I scavenged eBay for frames unloaded at estate sales, and got about what you'd expect. Nothing matches anything else. Well, a couple do, but that was purely by accident. Scarecrow loaded the frames with our stuff (in some cases replacing pictures of people who are far more decorative than our relatives, but hanging pictures of people we don't know just wouldn’t be the same, would it?) and hung them on the wall.

My dad's family, mostly.

My mom's family.

Products of the Milburn Wagon Works in Toledo Ohio, where my gggrandfather, ggrandfather, and ggrand uncle worked.

Scarecrow's family. The empty frame is a placeholder for a picture of Scarecrow's mom in her wedding dress. He keeps promising to ask his brother, Tin Man, about it

It’s been 13 years, but it’s finally starting to look like we’ve moved in.

24 January 2013

What I Should've Said

I can never think of the thing I should’ve said when I should’ve said it. Only when the moment is long past – when the conversation has moved on to other things, or when I wake up at 3 AM – do I finally come up with what I really should’ve said. Sometimes it’s days or weeks later. Years, sometimes. Decades, even.

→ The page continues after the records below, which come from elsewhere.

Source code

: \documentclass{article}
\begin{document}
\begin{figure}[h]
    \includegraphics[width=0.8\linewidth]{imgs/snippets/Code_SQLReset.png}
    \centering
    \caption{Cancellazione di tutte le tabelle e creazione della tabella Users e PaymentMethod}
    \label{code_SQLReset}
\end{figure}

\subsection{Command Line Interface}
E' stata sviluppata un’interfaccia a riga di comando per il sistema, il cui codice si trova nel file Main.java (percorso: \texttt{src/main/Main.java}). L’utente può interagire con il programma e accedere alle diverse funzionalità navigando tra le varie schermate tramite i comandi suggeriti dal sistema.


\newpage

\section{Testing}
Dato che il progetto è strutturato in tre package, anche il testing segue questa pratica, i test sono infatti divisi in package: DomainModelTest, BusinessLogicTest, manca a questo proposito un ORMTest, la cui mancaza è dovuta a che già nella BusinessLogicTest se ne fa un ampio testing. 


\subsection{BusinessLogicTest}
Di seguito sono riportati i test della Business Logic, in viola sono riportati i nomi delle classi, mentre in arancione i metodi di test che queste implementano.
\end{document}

I’m not after the clever comeback, here; I’ve never been a master of Quick Wit and Retort, and my expectations are not unreasonable. I just mean what I would like to have said if I could think a little faster and was a little better at putting thoughts into words. Pathetic, really, for someone who has always made a living, one way or another, with words, but there it is.

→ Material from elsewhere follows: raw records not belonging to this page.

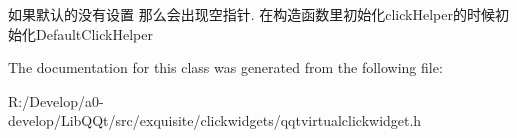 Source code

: 如果默认的没有设置 那么会出现空指针. 在构造函数里初始化click\+Helper的时候初始化\+Default\+Click\+Helper 

The documentation for this class was generated from the following file\+:\begin{DoxyCompactItemize}
\item 
R\+:/\+Develop/a0-\/develop/\+Lib\+Q\+Qt/src/exquisite/clickwidgets/qqtvirtualclickwidget.\+h\end{DoxyCompactItemize}
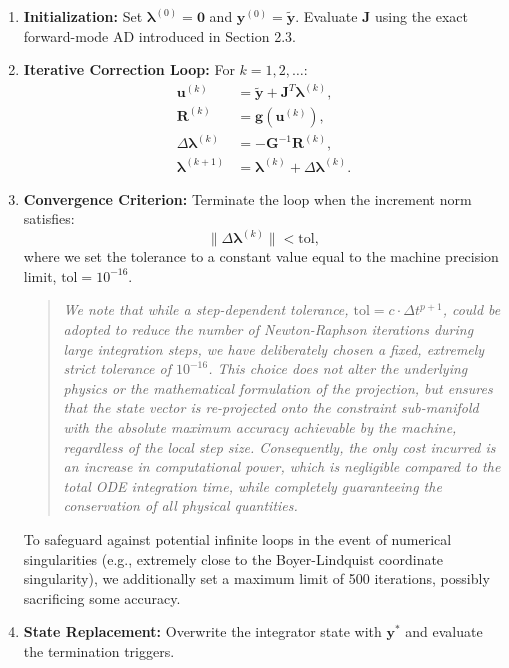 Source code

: \documentclass[11pt]{book}
\begin{document}
\begin{enumerate}
    \item \textbf{Initialization:} Set \(\bm{\lambda}^{(0)} = \bm{0}\) and \(\bm{y}^{(0)} = \tilde{\bm{y}}\). Evaluate \(\bm{J}\) using the exact forward-mode AD introduced in Section 2.3.
    \item \textbf{Iterative Correction Loop:} For \(k = 1, 2, \dots\):
    \begin{align}
        \bm{u}^{(k)} &= \tilde{\bm{y}} + \bm{J}^T \bm{\lambda}^{(k)}, \\
        \bm{R}^{(k)} &= \bm{g}(\bm{u}^{(k)}), \\
        \Delta \bm{\lambda}^{(k)} &= -\bm{G}^{-1} \bm{R}^{(k)}, \\
        \bm{\lambda}^{(k+1)} &= \bm{\lambda}^{(k)} + \Delta \bm{\lambda}^{(k)}.
    \end{align}
    \item \textbf{Convergence Criterion:} Terminate the loop when the increment norm satisfies:
    \begin{equation}
        \|\Delta \bm{\lambda}^{(k)}\| < \text{tol},
    \end{equation}
    where we set the tolerance to a constant value equal to the machine precision limit, \(\text{tol} = 10^{-16}\). 
    \begin{quote}
    \textit{We note that while a step-dependent tolerance, \(\text{tol} = c \cdot \Delta t^{p+1}\), could be adopted to reduce the number of Newton-Raphson iterations during large integration steps, we have deliberately chosen a fixed, extremely strict tolerance of \(10^{-16}\). This choice does not alter the underlying physics or the mathematical formulation of the projection, but ensures that the state vector is re-projected onto the constraint sub-manifold with the absolute maximum accuracy achievable by the machine, regardless of the local step size. Consequently, the only cost incurred is an increase in computational power, which is negligible compared to the total ODE integration time, while completely guaranteeing the conservation of all physical quantities.}
    \end{quote}
    To safeguard against potential infinite loops in the event of numerical singularities (e.g., extremely close to the Boyer-Lindquist coordinate singularity), we additionally set a maximum limit of 500 iterations, possibly sacrificing some accuracy.
    \item \textbf{State Replacement:} Overwrite the integrator state with \(\bm{y}^*\) and evaluate the termination triggers.
\end{enumerate}
\end{document}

Just now, for example, I’m finally coming up with what I should’ve said last Friday. Like I said, quick wit is not one of my strengths.

What happened was this: Scarecrow reconnected on Facebook with a woman who went to the same high school in Florida. Turns out she’s now in the Seattle area, and works in Community Relations and Marketing for our local library. Scarecrow pipes up with how great a resource the library is for me/us. Turns out they’re putting together a series of videos about the library, and she wondered if they might talk to us about it.

There are many reasons for me not to do this:
  • I generally don’t like to make a deal of being disabled
  • I definitely don’t do “courageous” or “inspirational”
  • I don’t much like having my picture taken
  • I’m uncomfortable being the center of attention
And most importantly:
  • When you’re talking, it’s always a first draft
On the other hand, this is the library we’re talking about. If there’s something I can do to help, I’m in. So OK.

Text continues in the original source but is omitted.